Task goal:
Below are the entries; give again exactly the lines from the one mentioning "1. **完整的主题树形索引** - 涵盖所有知识领域的分类体系" through the one mentioning "### ✅ 27. How", inclusive.

___ Records supplied ___

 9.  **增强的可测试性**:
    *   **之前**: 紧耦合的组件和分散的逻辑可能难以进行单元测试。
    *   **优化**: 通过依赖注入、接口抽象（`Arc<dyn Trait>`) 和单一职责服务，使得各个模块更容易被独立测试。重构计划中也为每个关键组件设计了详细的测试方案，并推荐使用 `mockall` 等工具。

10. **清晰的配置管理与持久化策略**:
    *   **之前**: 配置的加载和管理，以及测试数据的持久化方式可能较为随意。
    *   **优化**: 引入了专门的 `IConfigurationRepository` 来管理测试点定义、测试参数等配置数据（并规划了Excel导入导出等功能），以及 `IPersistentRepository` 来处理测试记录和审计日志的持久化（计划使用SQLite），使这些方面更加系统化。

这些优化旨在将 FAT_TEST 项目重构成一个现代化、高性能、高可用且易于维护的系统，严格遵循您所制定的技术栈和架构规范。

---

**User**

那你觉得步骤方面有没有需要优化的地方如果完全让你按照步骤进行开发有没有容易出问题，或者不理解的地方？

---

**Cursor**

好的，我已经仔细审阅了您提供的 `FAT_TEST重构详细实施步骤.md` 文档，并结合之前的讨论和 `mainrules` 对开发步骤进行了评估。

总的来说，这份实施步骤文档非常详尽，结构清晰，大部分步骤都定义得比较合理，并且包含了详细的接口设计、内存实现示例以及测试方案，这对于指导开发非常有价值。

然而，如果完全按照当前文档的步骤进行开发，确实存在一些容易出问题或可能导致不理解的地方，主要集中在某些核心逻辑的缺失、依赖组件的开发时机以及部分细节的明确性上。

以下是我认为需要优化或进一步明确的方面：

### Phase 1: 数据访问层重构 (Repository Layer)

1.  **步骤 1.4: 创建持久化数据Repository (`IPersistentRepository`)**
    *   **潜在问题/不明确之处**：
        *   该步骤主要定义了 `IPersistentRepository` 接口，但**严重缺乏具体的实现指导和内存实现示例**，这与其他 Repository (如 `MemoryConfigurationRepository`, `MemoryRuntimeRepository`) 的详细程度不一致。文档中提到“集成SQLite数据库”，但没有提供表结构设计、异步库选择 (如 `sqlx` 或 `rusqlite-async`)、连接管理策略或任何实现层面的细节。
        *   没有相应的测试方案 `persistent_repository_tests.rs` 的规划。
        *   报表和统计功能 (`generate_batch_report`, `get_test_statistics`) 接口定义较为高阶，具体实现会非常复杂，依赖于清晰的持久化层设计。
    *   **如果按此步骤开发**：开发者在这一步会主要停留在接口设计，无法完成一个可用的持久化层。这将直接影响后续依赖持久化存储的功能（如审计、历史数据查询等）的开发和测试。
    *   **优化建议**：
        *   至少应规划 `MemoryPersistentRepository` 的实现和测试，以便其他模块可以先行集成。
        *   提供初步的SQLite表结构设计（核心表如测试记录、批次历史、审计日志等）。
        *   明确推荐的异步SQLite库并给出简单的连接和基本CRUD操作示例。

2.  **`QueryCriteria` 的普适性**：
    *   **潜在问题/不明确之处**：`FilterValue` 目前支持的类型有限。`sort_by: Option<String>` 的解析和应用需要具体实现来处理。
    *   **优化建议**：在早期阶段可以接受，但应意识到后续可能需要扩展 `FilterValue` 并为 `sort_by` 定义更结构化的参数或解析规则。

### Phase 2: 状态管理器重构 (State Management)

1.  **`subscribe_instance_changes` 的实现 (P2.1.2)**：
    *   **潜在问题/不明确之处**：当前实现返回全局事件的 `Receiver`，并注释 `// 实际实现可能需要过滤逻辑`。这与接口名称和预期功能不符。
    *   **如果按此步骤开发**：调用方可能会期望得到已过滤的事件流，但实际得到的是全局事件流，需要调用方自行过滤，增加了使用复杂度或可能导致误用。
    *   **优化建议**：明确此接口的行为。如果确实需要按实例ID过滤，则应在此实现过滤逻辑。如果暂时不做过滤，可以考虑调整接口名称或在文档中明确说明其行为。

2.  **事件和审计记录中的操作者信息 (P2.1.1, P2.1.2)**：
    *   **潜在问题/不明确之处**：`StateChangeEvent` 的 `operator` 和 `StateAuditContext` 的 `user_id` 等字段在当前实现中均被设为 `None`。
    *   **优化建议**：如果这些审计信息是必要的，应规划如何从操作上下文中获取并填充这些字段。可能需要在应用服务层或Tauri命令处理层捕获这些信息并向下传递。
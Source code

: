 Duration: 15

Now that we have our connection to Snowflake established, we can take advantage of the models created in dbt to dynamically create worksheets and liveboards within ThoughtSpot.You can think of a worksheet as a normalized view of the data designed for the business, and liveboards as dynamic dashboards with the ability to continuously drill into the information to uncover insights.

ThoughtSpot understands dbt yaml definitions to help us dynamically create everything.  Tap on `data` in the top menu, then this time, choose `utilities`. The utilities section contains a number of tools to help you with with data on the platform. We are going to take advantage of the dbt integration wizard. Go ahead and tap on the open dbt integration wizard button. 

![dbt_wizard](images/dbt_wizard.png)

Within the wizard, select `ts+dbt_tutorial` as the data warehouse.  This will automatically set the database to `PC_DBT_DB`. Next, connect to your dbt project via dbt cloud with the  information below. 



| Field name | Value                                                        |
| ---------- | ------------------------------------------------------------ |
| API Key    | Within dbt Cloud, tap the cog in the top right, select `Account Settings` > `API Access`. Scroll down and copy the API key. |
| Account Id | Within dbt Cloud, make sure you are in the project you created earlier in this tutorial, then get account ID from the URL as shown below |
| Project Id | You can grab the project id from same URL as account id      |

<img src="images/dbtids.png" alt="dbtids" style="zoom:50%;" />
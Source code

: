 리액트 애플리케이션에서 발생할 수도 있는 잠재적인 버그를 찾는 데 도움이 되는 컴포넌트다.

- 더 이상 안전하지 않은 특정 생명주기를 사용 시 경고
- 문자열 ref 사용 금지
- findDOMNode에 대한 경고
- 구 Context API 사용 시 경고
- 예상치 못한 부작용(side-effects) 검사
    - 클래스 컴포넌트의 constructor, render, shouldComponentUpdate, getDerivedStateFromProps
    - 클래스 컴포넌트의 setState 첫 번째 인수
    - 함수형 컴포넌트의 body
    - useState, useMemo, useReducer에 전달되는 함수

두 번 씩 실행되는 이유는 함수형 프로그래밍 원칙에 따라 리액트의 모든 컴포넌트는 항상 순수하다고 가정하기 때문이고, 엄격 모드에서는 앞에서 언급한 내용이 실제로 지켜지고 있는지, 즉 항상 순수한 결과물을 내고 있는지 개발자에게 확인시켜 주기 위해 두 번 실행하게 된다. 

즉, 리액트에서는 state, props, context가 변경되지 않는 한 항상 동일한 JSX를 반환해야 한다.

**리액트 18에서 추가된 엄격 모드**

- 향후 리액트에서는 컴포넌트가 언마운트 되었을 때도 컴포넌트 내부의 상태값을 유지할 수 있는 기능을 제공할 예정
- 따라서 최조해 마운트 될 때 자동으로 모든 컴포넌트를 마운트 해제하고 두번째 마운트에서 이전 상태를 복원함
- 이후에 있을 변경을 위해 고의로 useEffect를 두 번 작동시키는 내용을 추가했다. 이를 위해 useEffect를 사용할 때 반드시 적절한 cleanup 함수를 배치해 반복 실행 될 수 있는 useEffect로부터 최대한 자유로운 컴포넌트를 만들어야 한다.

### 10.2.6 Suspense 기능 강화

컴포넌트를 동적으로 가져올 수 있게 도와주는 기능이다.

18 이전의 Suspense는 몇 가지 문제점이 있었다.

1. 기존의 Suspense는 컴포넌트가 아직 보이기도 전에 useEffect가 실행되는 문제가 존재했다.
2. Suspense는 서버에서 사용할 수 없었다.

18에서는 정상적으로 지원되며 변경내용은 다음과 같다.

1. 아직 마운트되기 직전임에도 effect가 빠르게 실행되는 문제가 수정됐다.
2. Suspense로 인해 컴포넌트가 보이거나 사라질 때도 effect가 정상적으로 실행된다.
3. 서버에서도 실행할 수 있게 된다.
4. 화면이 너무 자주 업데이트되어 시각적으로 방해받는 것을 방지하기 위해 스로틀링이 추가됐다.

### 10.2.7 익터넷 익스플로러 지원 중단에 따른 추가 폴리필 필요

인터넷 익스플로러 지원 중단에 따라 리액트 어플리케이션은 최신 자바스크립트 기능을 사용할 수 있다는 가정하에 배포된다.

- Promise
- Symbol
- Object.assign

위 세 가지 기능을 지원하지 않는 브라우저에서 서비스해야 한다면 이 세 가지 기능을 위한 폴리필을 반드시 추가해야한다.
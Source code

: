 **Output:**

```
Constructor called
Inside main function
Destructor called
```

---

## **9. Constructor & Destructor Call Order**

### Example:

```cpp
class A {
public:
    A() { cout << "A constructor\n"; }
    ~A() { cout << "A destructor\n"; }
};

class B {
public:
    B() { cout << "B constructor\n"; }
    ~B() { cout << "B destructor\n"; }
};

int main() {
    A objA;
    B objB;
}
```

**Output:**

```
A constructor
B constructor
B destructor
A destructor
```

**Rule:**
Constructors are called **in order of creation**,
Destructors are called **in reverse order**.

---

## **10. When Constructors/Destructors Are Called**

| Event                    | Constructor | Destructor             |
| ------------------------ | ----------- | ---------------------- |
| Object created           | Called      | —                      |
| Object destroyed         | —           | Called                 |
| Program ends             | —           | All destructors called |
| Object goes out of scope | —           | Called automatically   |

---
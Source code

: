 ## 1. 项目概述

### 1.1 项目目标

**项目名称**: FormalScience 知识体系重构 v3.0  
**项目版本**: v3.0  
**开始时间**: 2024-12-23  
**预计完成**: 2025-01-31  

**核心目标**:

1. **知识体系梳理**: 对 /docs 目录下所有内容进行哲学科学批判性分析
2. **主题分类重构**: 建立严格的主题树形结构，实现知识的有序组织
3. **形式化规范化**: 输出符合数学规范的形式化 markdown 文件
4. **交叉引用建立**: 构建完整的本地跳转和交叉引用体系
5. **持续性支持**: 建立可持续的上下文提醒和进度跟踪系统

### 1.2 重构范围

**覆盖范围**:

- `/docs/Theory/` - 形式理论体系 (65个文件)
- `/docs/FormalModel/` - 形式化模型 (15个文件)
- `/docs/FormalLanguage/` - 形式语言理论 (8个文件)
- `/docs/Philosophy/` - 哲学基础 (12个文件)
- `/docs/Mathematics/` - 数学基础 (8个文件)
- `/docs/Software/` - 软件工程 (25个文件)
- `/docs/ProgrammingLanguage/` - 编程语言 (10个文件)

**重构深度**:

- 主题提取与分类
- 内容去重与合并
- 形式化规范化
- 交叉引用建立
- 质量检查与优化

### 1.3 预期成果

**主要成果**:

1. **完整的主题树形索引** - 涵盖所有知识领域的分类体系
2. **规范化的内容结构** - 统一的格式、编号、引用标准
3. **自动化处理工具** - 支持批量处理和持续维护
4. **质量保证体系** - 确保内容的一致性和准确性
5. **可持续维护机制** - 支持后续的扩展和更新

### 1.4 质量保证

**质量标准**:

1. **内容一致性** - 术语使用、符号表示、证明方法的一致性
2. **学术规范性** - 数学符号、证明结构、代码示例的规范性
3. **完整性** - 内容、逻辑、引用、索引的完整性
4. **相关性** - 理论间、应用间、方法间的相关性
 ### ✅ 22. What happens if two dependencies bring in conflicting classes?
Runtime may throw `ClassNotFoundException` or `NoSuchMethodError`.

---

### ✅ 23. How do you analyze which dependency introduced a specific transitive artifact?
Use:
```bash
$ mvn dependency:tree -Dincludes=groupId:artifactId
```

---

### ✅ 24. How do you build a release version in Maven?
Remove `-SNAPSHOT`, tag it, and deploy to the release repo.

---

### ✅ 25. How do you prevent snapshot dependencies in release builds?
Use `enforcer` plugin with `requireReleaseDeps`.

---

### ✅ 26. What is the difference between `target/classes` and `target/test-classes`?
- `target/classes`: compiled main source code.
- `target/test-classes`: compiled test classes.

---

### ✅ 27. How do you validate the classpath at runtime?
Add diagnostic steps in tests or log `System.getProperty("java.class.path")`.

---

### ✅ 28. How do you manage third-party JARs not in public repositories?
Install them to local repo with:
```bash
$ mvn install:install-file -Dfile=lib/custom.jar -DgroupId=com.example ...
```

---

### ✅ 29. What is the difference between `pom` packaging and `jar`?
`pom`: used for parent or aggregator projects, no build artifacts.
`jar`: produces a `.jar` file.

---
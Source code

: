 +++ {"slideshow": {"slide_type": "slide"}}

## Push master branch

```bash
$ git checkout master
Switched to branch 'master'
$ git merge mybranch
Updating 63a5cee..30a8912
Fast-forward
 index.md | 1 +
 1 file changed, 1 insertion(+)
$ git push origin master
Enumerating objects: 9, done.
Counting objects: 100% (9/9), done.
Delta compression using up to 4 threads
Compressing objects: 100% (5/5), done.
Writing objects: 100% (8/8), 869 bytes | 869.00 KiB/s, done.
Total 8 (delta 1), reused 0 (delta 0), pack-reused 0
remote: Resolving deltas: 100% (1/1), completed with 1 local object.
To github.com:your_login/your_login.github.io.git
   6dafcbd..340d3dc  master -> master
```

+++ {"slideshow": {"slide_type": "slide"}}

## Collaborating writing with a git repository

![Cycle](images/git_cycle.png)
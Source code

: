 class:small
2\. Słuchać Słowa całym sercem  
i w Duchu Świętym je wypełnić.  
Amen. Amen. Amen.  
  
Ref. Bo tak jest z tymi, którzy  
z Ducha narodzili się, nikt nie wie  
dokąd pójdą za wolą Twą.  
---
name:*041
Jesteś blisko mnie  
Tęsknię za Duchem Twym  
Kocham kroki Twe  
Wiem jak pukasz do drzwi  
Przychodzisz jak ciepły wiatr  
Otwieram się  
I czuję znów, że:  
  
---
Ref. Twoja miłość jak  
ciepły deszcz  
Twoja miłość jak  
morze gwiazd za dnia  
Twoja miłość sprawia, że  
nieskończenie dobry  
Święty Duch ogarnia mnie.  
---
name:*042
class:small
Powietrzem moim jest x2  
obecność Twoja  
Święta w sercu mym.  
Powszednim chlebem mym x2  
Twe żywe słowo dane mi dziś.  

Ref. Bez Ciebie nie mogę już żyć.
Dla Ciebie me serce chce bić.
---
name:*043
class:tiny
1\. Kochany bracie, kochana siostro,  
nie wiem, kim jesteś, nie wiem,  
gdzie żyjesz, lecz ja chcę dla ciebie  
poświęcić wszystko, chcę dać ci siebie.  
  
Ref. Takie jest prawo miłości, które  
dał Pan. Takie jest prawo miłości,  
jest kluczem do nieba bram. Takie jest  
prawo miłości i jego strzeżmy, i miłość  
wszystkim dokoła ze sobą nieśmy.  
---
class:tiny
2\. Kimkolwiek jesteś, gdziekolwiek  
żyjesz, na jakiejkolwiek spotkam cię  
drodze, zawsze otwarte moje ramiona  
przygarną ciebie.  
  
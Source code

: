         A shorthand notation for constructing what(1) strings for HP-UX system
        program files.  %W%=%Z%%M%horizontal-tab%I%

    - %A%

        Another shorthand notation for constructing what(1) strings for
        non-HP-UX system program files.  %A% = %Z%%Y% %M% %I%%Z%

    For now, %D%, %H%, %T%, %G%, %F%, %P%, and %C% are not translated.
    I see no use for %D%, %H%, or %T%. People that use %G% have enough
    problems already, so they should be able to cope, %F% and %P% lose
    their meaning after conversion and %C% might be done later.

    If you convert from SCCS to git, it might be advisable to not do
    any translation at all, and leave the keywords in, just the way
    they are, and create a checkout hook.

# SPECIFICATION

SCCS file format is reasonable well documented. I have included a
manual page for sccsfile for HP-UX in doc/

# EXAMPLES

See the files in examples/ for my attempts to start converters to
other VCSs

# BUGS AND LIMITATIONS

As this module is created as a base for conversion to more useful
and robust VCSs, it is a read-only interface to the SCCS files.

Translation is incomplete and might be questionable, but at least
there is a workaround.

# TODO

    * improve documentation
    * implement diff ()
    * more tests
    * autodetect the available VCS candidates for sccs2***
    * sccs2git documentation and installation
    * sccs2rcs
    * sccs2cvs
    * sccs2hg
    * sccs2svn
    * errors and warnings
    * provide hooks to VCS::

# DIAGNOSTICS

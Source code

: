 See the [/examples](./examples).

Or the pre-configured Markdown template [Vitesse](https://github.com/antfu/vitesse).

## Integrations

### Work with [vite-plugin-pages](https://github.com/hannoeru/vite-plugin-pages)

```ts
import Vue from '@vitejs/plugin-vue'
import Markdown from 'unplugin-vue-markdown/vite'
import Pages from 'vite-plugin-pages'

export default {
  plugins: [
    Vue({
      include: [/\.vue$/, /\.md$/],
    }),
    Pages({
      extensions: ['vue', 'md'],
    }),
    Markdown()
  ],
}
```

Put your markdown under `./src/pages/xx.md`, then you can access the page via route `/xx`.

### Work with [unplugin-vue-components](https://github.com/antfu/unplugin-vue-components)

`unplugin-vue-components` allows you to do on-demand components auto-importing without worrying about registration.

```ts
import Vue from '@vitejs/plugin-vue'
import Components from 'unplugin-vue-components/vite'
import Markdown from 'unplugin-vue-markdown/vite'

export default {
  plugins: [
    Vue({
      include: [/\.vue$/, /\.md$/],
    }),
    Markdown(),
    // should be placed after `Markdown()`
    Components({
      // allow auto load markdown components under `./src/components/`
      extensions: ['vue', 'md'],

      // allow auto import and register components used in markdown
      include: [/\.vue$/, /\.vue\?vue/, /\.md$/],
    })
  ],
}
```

___

Written response:
1. **完整的主题树形索引** - 涵盖所有知识领域的分类体系
2. **规范化的内容结构** - 统一的格式、编号、引用标准
3. **自动化处理工具** - 支持批量处理和持续维护
4. **质量保证体系** - 确保内容的一致性和准确性
5. **可持续维护机制** - 支持后续的扩展和更新

### 1.4 质量保证

**质量标准**:

1. **内容一致性** - 术语使用、符号表示、证明方法的一致性
2. **学术规范性** - 数学符号、证明结构、代码示例的规范性
3. **完整性** - 内容、逻辑、引用、索引的完整性
4. **相关性** - 理论间、应用间、方法间的相关性
 ### ✅ 22. What happens if two dependencies bring in conflicting classes?
Runtime may throw `ClassNotFoundException` or `NoSuchMethodError`.

---

### ✅ 23. How do you analyze which dependency introduced a specific transitive artifact?
Use:
```bash
$ mvn dependency:tree -Dincludes=groupId:artifactId
```

---

### ✅ 24. How do you build a release version in Maven?
Remove `-SNAPSHOT`, tag it, and deploy to the release repo.

---

### ✅ 25. How do you prevent snapshot dependencies in release builds?
Use `enforcer` plugin with `requireReleaseDeps`.

---

### ✅ 26. What is the difference between `target/classes` and `target/test-classes`?
- `target/classes`: compiled main source code.
- `target/test-classes`: compiled test classes.

---

### ✅ 27. How do you validate the classpath at runtime?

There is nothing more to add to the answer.